## About this exercise:
Look below for the line containing "- Review error rates and timeouts"; from there, print each line exactly up to and including the line containing "maxConcurrent=20, pool=10 |", and stop.

## Material for this task:
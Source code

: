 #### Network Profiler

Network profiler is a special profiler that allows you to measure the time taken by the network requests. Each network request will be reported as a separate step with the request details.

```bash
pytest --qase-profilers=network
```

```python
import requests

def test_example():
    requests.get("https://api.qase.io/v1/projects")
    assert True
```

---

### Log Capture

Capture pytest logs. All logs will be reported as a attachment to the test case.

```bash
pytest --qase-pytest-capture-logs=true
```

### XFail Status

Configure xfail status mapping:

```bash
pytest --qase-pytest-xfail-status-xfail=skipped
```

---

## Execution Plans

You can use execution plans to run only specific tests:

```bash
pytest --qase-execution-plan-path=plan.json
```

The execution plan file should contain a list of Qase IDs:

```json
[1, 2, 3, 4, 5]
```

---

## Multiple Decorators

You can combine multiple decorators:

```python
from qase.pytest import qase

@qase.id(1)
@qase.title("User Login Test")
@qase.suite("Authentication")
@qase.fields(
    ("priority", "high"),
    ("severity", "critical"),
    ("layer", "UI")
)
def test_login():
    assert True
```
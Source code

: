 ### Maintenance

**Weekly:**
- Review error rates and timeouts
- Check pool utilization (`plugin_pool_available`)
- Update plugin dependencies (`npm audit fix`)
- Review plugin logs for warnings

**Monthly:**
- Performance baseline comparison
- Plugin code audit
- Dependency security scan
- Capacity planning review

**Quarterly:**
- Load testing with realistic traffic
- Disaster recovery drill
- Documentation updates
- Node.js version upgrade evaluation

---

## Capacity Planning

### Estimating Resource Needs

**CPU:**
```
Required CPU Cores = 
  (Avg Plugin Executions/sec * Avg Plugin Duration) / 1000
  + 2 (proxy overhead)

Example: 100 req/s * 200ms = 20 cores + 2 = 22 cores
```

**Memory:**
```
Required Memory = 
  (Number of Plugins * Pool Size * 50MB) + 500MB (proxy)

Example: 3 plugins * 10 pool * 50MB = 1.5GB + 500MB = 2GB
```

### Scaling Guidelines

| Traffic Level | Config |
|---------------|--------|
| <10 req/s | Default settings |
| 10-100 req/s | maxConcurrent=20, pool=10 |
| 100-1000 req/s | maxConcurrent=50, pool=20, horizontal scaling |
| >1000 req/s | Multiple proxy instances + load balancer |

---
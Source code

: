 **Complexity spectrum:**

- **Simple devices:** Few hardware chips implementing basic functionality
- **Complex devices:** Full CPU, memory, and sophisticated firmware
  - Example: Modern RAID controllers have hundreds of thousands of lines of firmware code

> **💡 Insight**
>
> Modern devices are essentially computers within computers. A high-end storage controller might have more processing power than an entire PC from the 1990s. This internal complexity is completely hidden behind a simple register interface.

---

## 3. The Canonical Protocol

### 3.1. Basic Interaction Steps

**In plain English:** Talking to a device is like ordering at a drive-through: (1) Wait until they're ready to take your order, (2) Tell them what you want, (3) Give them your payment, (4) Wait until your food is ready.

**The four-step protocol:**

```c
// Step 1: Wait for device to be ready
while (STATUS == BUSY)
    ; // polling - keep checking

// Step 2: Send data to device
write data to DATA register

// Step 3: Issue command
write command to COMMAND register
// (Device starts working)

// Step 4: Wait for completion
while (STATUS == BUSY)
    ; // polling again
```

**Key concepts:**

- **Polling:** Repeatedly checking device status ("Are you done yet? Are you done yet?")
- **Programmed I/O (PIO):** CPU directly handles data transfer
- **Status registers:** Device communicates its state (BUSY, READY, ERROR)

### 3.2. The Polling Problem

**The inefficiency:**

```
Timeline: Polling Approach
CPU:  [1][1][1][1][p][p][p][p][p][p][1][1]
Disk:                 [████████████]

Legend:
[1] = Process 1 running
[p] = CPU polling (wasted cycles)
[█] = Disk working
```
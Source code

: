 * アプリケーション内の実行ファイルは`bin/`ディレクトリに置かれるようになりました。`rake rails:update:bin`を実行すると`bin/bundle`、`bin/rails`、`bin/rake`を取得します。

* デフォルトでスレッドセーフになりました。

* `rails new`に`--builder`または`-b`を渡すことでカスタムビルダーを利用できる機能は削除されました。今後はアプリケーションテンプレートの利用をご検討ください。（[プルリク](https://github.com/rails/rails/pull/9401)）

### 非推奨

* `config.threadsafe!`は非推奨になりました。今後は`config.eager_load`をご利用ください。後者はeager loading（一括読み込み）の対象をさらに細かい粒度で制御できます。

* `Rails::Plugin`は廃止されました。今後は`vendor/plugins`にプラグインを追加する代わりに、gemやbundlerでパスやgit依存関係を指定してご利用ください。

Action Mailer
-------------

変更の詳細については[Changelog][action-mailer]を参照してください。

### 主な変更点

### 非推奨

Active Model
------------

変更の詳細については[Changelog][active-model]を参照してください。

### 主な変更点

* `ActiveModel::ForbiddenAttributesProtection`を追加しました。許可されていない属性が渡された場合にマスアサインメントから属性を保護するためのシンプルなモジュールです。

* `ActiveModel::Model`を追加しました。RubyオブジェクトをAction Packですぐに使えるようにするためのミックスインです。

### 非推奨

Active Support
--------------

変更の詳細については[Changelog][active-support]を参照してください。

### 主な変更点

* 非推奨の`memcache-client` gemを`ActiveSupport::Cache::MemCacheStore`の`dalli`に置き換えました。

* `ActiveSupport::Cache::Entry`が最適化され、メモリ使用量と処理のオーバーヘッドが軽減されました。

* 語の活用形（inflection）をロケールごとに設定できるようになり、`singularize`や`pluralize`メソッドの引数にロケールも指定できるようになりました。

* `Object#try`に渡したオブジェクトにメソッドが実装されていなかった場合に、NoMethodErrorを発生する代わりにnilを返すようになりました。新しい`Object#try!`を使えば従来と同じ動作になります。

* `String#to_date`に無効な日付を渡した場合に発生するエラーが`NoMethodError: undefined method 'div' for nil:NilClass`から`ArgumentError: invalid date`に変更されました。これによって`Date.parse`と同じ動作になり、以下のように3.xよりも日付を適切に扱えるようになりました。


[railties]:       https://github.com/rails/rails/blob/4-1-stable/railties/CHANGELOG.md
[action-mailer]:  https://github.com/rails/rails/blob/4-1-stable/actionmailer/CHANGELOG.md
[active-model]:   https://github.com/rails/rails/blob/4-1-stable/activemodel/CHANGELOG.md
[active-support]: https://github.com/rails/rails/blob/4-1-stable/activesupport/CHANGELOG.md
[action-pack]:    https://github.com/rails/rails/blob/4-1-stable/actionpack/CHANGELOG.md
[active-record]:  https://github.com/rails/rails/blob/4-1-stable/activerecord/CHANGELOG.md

## Solution to this problem:
- Review error rates and timeouts
- Check pool utilization (`plugin_pool_available`)
- Update plugin dependencies (`npm audit fix`)
- Review plugin logs for warnings

**Monthly:**
- Performance baseline comparison
- Plugin code audit
- Dependency security scan
- Capacity planning review

**Quarterly:**
- Load testing with realistic traffic
- Disaster recovery drill
- Documentation updates
- Node.js version upgrade evaluation

---

## Capacity Planning

### Estimating Resource Needs

**CPU:**
```
Required CPU Cores = 
  (Avg Plugin Executions/sec * Avg Plugin Duration) / 1000
  + 2 (proxy overhead)

Example: 100 req/s * 200ms = 20 cores + 2 = 22 cores
```

**Memory:**
```
Required Memory = 
  (Number of Plugins * Pool Size * 50MB) + 500MB (proxy)

Example: 3 plugins * 10 pool * 50MB = 1.5GB + 500MB = 2GB
```

### Scaling Guidelines

| Traffic Level | Config |
|---------------|--------|
| <10 req/s | Default settings |
| 10-100 req/s | maxConcurrent=20, pool=10 |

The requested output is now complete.